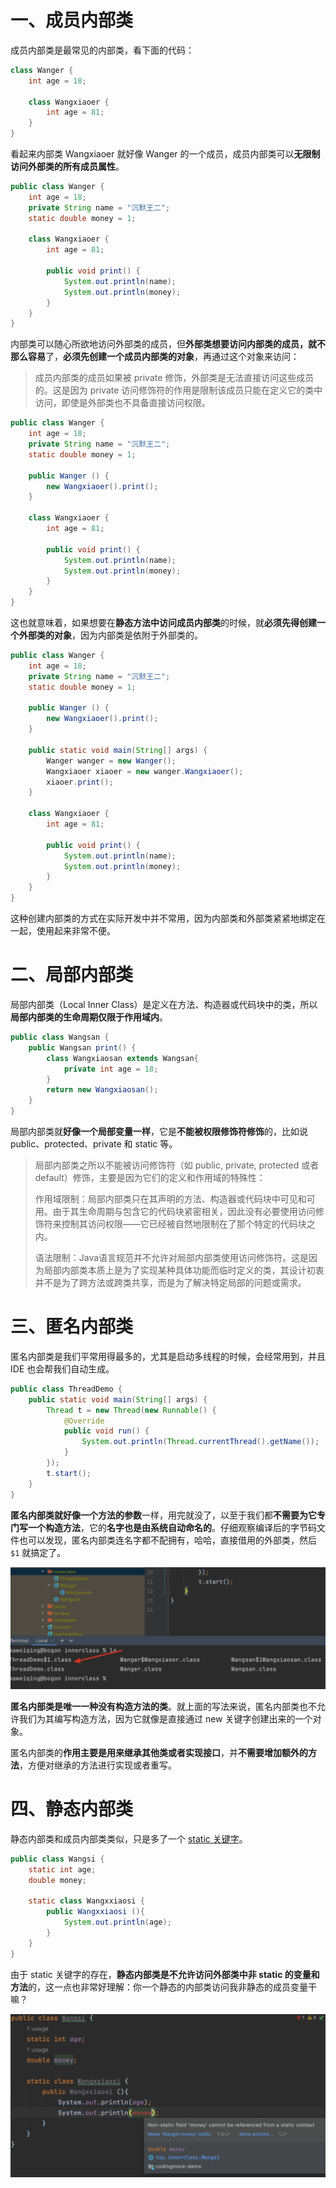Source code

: # 一、成员内部类

成员内部类是最常见的内部类，看下面的代码：

```java
class Wanger {
    int age = 18;
    
    class Wangxiaoer {
        int age = 81;
    }
}
```

看起来内部类 Wangxiaoer 就好像 Wanger 的一个成员，成员内部类可以**无限制访问外部类的所有成员属性**。

```java
public class Wanger {
    int age = 18;
    private String name = "沉默王二";
    static double money = 1;

    class Wangxiaoer {
        int age = 81;
        
        public void print() {
            System.out.println(name);
            System.out.println(money);
        }
    }
}
```

内部类可以随心所欲地访问外部类的成员，但**外部类想要访问内部类的成员，就不那么容易**了，**必须先创建一个成员内部类的对象**，再通过这个对象来访问：

> 成员内部类的成员如果被 private 修饰，外部类是无法直接访问这些成员的。这是因为 private 访问修饰符的作用是限制该成员只能在定义它的类中访问，即使是外部类也不具备直接访问权限。

```java
public class Wanger {
    int age = 18;
    private String name = "沉默王二";
    static double money = 1;

    public Wanger () {
        new Wangxiaoer().print();
    }

    class Wangxiaoer {
        int age = 81;

        public void print() {
            System.out.println(name);
            System.out.println(money);
        }
    }
}
```

这也就意味着，如果想要在**静态方法中访问成员内部类**的时候，就**必须先得创建一个外部类的对象**，因为内部类是依附于外部类的。

```java
public class Wanger {
    int age = 18;
    private String name = "沉默王二";
    static double money = 1;

    public Wanger () {
        new Wangxiaoer().print();
    }

    public static void main(String[] args) {
        Wanger wanger = new Wanger();
        Wangxiaoer xiaoer = new wanger.Wangxiaoer();
        xiaoer.print();
    }

    class Wangxiaoer {
        int age = 81;

        public void print() {
            System.out.println(name);
            System.out.println(money);
        }
    }
}
```

这种创建内部类的方式在实际开发中并不常用，因为内部类和外部类紧紧地绑定在一起，使用起来非常不便。

# 二、局部内部类

局部内部类（Local Inner Class）是定义在方法、构造器或代码块中的类，所以**局部内部类的生命周期仅限于作用域内**。

```java
public class Wangsan {
    public Wangsan print() {
        class Wangxiaosan extends Wangsan{
            private int age = 18;
        }
        return new Wangxiaosan();
    }
}
```

局部内部类就**好像一个局部变量一样**，它是**不能被权限修饰符修饰**的，比如说 public、protected、private 和 static 等。

> 局部内部类之所以不能被访问修饰符（如 public, private, protected 或者 default）修饰，主要是因为它们的定义和作用域的特殊性：
>
> 作用域限制：局部内部类只在其声明的方法、构造器或代码块中可见和可用。由于其生命周期与包含它的代码块紧密相关，因此没有必要使用访问修饰符来控制其访问权限——它已经被自然地限制在了那个特定的代码块之内。
>
> 语法限制：Java语言规范并不允许对局部内部类使用访问修饰符。这是因为局部内部类本质上是为了实现某种具体功能而临时定义的类，其设计初衷并不是为了跨方法或跨类共享，而是为了解决特定局部的问题或需求。

# 三、匿名内部类

匿名内部类是我们平常用得最多的，尤其是启动多线程的时候，会经常用到，并且 IDE 也会帮我们自动生成。

```java
public class ThreadDemo {
    public static void main(String[] args) {
        Thread t = new Thread(new Runnable() {
            @Override
            public void run() {
                System.out.println(Thread.currentThread().getName());
            }
        });
        t.start();
    }
}
```

**匿名内部类就好像一个方法的参数**一样，用完就没了，以至于我们都**不需要为它专门写一个构造方法**，它的**名字也是由系统自动命名的**。仔细观察编译后的字节码文件也可以发现，匿名内部类连名字都不配拥有，哈哈，直接借用的外部类，然后 `$1` 就搞定了。

![img](10.内部类.assets/inner-class-c0b9bdf5-cb12-45fc-b362-cb14d5d44fdc.png)

**匿名内部类是唯一一种没有构造方法的类**。就上面的写法来说，匿名内部类也不允许我们为其编写构造方法，因为它就像是直接通过 new 关键字创建出来的一个对象。

匿名内部类的**作用主要是用来继承其他类或者实现接口**，并**不需要增加额外的方法**，方便对继承的方法进行实现或者重写。

# 四、静态内部类

静态内部类和成员内部类类似，只是多了一个 [static 关键字](https://javabetter.cn/oo/static.html)。

```java
public class Wangsi {
    static int age;
    double money;
    
    static class Wangxxiaosi {
        public Wangxxiaosi (){
            System.out.println(age);
        }
    }
}
```

由于 static 关键字的存在，**静态内部类是不允许访问外部类中非 static 的变量和方法**的，这一点也非常好理解：你一个静态的内部类访问我非静态的成员变量干嘛？

![img](10.内部类.assets/inner-class-69523196-37fe-43c6-a52e-5a8c94fdd2d8.png)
=-=-=-=-=
§ **WORK REQUIRED**:
Look through the data above and return each line where the string "Wangxiaosan" occurs.

§ **REPLY**:
        class Wangxiaosan extends Wangsan{
        return new Wangxiaosan();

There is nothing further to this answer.